Cameras are another area where low cost is threatening to overwhelm operational functionality. There’s an entire generation of inexpensive CCTV cameras that function perfectly well in good light at ideal depths of field but fail to deliver more than situational awareness outside these parameters. We’ve argued in SEN before that thoughtful security managers should use price falls at the bottom end of the market as a lever to pry best value from manufacturers’ top tier ranges. That argument is now stronger than ever.
Excellent camera systems are available in multiple form factors at previously unthinkable prices, yet cameras not fit for purpose continue to be installed in low light and public surveillance applications. Their poor performance is certain to cancel out future developments in video analytics. It’s such a curious trend…
So, is it true that sunset is falling on electronics? Will we see a continued swing towards the lowest quality sensing devices that bunny-hop data streams onto the nearest network in the least expensive way, then flick pass them to thousand-dollar smart phones for monitoring and management? That’s a difficult question to answer.

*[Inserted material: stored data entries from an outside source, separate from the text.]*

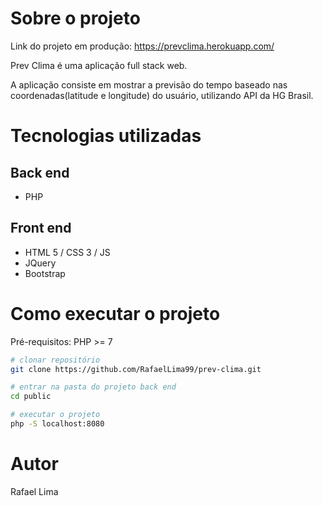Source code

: # Sobre o projeto

Link do projeto em produção: https://prevclima.herokuapp.com/

Prev Clima é uma aplicação full stack web.

A aplicação consiste em mostrar a previsão do tempo baseado nas coordenadas(latitude e longitude) do usuário, utilizando API da HG Brasil.

# Tecnologias utilizadas
## Back end
- PHP
## Front end
- HTML 5 / CSS 3 / JS 
- JQuery
- Bootstrap
# Como executar o projeto
Pré-requisitos: PHP >= 7

```bash
# clonar repositório
git clone https://github.com/RafaelLima99/prev-clima.git

# entrar na pasta do projeto back end
cd public

# executar o projeto
php -S localhost:8080
```
# Autor
Rafael Lima


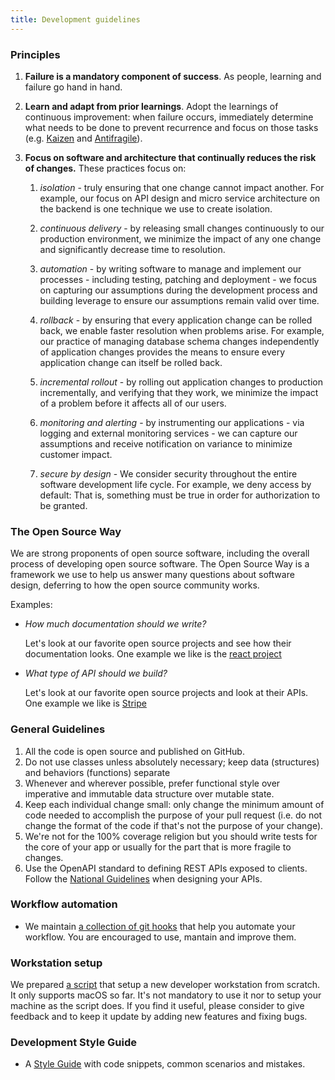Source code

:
 ```yaml
---
title: Development guidelines
---
```


### Principles

1. **Failure is a mandatory component of success**. As people, learning and failure go hand in hand.

1. **Learn and adapt from prior learnings**. Adopt the learnings of continuous improvement: when failure occurs, immediately determine what needs to be done to prevent recurrence and focus on those tasks (e.g. [Kaizen](https://en.wikipedia.org/wiki/Kaizen) and [Antifragile](https://en.wikipedia.org/wiki/Antifragile)).

1. **Focus on software and architecture that continually reduces the risk of changes.** These practices focus on:

   1. _isolation_ - truly ensuring that one change cannot impact another. For example, our focus on API design and micro service architecture on the backend is one technique we use to create isolation.

   1. _continuous delivery_ - by releasing small changes continuously to our production environment, we minimize the impact of any one change and significantly decrease time to resolution.

   1. _automation_ - by writing software to manage and implement our processes - including testing, patching and deployment - we focus on capturing our assumptions during the development process and building leverage to ensure our assumptions remain valid over time.

   1. _rollback_ - by ensuring that every application change can be rolled back, we enable faster resolution when problems arise. For example, our practice of managing database schema changes independently of application changes provides the means to ensure every application change can itself be rolled back.

   1. _incremental rollout_ - by rolling out application changes to production incrementally, and verifying that they work, we minimize the impact of a problem before it affects all of our users.

   1. _monitoring and alerting_ - by instrumenting our applications - via logging and external monitoring services - we can capture our assumptions and receive notification on variance to minimize customer impact.

   1. _secure by design_ - We consider security throughout the entire software development life cycle. For example, we deny access by default: That is, something must be true in order for authorization to be granted.

### The Open Source Way

We are strong proponents of open source software, including the overall process of developing open source software. The Open Source Way is a framework we use to help us answer many questions about software design, deferring to how the open source community works.

Examples:

- _How much documentation should we write?_

  Let's look at our favorite open source projects and see how their documentation looks. One example we like is the [react project](https://facebook.github.io/react/)

- _What type of API should we build?_

  Let's look at our favorite open source projects and look at their APIs. One example we like is [Stripe](https://stripe.com/docs/api)

### General Guidelines

1. All the code is open source and published on GitHub.
1. Do not use classes unless absolutely necessary; keep data (structures) and behaviors (functions) separate
1. Whenever and wherever possible, prefer functional style over imperative and immutable data structure over mutable state.
1. Keep each individual change small: only change the minimum amount of code needed to accomplish the purpose of your pull request (i.e. do not change the format of the code if that's not the purpose of your change).
1. We're not for the 100% coverage religion but you should write tests for the core of your app or usually for the part that is more fragile to changes.
1. Use the OpenAPI standard to defining REST APIs exposed to clients. Follow the [National Guidelines](https://docs.italia.it/italia/piano-triennale-ict/lg-modellointeroperabilita-docs/it/bozza/doc/profili-di-interazione/regole-comuni-rest-soap.html#formato-dei-dati) when designing your APIs.

### Workflow automation

- We maintain [a collection of git hooks](https://github.com/pagopa/git-hooks) that help you automate your workflow. You are encouraged to use, mantain and improve them.

### Workstation setup

We prepared [a script](https://github.com/pagopa/developer-laptop) that setup a new developer workstation from scratch. It only supports macOS so far. It's not mandatory to use it nor to setup your machine as the script does. If you find it useful, please consider to give feedback and to keep it update by adding new features and fixing bugs.

### Development Style Guide

- A [Style Guide](development-styleguide.md) with code snippets, common scenarios and mistakes.
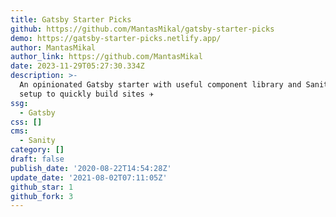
 ```yaml
---
title: Gatsby Starter Picks
github: https://github.com/MantasMikal/gatsby-starter-picks
demo: https://gatsby-starter-picks.netlify.app/
author: MantasMikal
author_link: https://github.com/MantasMikal
date: 2023-11-29T05:27:30.334Z
description: >-
  An opinionated Gatsby starter with useful component library and Sanity CMS
  setup to quickly build sites ✈
ssg:
  - Gatsby
css: []
cms:
  - Sanity
category: []
draft: false
publish_date: '2020-08-22T14:54:28Z'
update_date: '2021-08-02T07:11:05Z'
github_star: 1
github_fork: 3
---
```

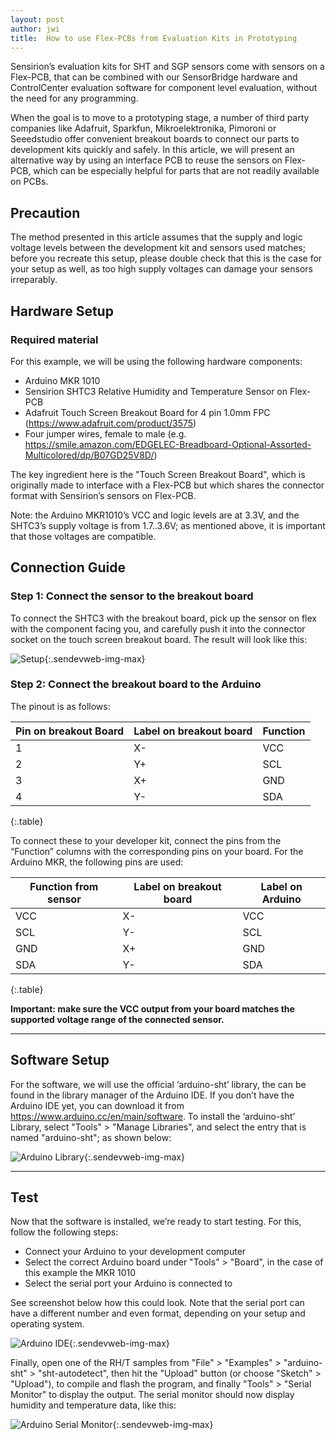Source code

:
```yaml
---
layout: post
author: jwi
title:  How to use Flex-PCBs from Evaluation Kits in Prototyping
---
```

Sensirion’s evaluation kits for SHT and SGP sensors come with sensors on a Flex-PCB, that can be combined with our SensorBridge hardware and ControlCenter evaluation software for component level evaluation, without the need for any programming.

When the goal is to move to a prototyping stage, a number of third party companies like Adafruit, Sparkfun, Mikroelektronika, Pimoroni or Seeedstudio offer convenient breakout boards to connect our parts to development kits quickly and safely. In this article, we will present an alternative way by using an interface PCB to reuse the sensors on Flex-PCB, which can be especially helpful for parts that are not readily available on PCBs.

## Precaution
The method presented in this article assumes that the supply and logic voltage levels between the development kit and sensors used matches; before you recreate this setup, please double check that this is the case for your setup as well, as too high supply voltages can damage your sensors irreparably.

## Hardware Setup
### Required material
For this example, we will be using the following hardware components:

- Arduino MKR 1010
- Sensirion SHTC3 Relative Humidity and Temperature Sensor on Flex-PCB
- Adafruit Touch Screen Breakout Board for 4 pin 1.0mm FPC (https://www.adafruit.com/product/3575)
- Four jumper wires, female to male (e.g. https://smile.amazon.com/EDGELEC-Breadboard-Optional-Assorted-Multicolored/dp/B07GD25V8D/)

The key ingredient here is the "Touch Screen Breakout Board", which is originally made to interface with a Flex-PCB but which shares the connector format with Sensirion’s sensors on Flex-PCB.

Note: the Arduino MKR1010’s VCC and logic levels are at 3.3V, and the SHTC3’s supply voltage is from 1.7..3.6V; as mentioned above, it is important that those voltages are compatible.

## Connection Guide
### Step 1: Connect the sensor to the breakout board

To connect the SHTC3 with the breakout board, pick up the sensor on flex with the component facing you, and carefully push it into the connector socket on the touch screen breakout board. The result will look like this:

![Setup](https://developer.sensirion.com/images/sensirion-labs20-image-1-50.png){:.sendevweb-img-max}


### Step 2: Connect the breakout board to the Arduino

The pinout is as follows:

| Pin on breakout Board | Label on breakout board | Function |
|-----------------------|-------------------------|----------|
| 1 | X- | VCC |
| 2 | Y+ | SCL |
| 3 | X+ | GND |
| 4 | Y- | SDA |
{:.table} 

To connect these to your developer kit, connect the pins from the “Function” columns with the corresponding pins on your board. For the Arduino MKR, the following pins are used:

| Function from sensor | Label on breakout board | Label on Arduino |
|----------------------|-------------------------|------------------|
| VCC | X- | VCC |
| SCL | Y- | SCL |
| GND | X+ | GND |
| SDA | Y- | SDA |
{:.table}


**Important: make sure the VCC output from your board matches the supported voltage range of the connected sensor.**

---

## Software Setup

For the software, we will use the official ‘arduino-sht’ library, the can be found in the library manager of the Arduino IDE. If you don’t have the Arduino IDE yet, you can download it from https://www.arduino.cc/en/main/software. To install the ‘arduino-sht’ Library, select "Tools" > "Manage Libraries", and select the entry that is named "arduino-sht"; as shown below:

![Arduino Library](https://developer.sensirion.com/images/sensirion-labs20-image-2-b6.png){:.sendevweb-img-max}

---

## Test
Now that the software is installed, we’re ready to start testing. For this, follow the following steps:

- Connect your Arduino to your development computer
- Select the correct Arduino board under "Tools" > "Board", in the case of this example the MKR 1010
- Select the serial port your Arduino is connected to

See screenshot below how this could look. Note that the serial port can have a different number and even format, depending on your setup and operating system.

![Arduino IDE](https://developer.sensirion.com/images/sensirion-labs20-image-3-76.png){:.sendevweb-img-max}


Finally, open one of the RH/T samples from "File" > "Examples" > "arduino-sht" > "sht-autodetect", then hit the "Upload" button (or choose "Sketch" > "Upload"), to compile and flash the program, and finally "Tools" > "Serial Monitor" to display the output. The serial monitor should now display humidity and temperature data, like this:

![Arduino Serial Monitor](https://developer.sensirion.com/images/sensirion-labs20-image-4-49.png){:.sendevweb-img-max}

For a start, the electronics market, and particularly the consumer electronics market, is continuing to grow globally (in developed economies, too), at rates of up to 6 per cent. 2018 global consumer electronic sales are running at over $US350 billion, which is up around 4 per cent, year on year. Tracking alongside electronics is semiconductor manufacturing, which is growing at 7.7 per cent annually with revenues around $450 billion.
From the point of view of security electronics, the interesting aspect of this growth is where it’s coming from – smart phones and smart TVs on one hand and wearable technology, drones for personal and commercial use, connectivity devices, artificial intelligence and voice recognition on the other. There’s a silver lining to price falls we’ve touched on here already – it’s that lower cost, higher quality electronics is driving up-take and fuelling the replacement cycle. In video surveillance and alarms and automation that replacement cycle is a deep well of future sales, especially now we can see the fibre NBN in Australia’s metro areas actually works.
And there’s more. Currently the biggest trends in electronics include that rampaging semiconductor market, the continuing push to OEM (we know about that, don’t we), the outsourcing of product design to electronic manufacturing services, the use of virtual reality models to pursue efficiencies in electronics manufacturing, growth in robotics and automation, and the acceleration of internet of things technologies into the domestic and SME markets with spill-over into larger organisations.
The jury remains out on some aspects of IoT thinking, including the integration of appliances like washing machines, fridges and coffee makers into loose smart home applications. But that push is impacting on Wi-Fi, Bluetooth Low Energy comms and micro servers. It’s impacting on consumer thinking, too, and that’s probably the most important aspect of the equation for electronic security manufacturers, suppliers and installers.
Security and home automation systems, still in their infancy from a developmental point of view, are at the sharp end of a fast-growing electronics industry. Clever, secure solutions that deliver our customers security, efficiency and functionality in ever more intuitive ways are not going to be a sunset but a dawn.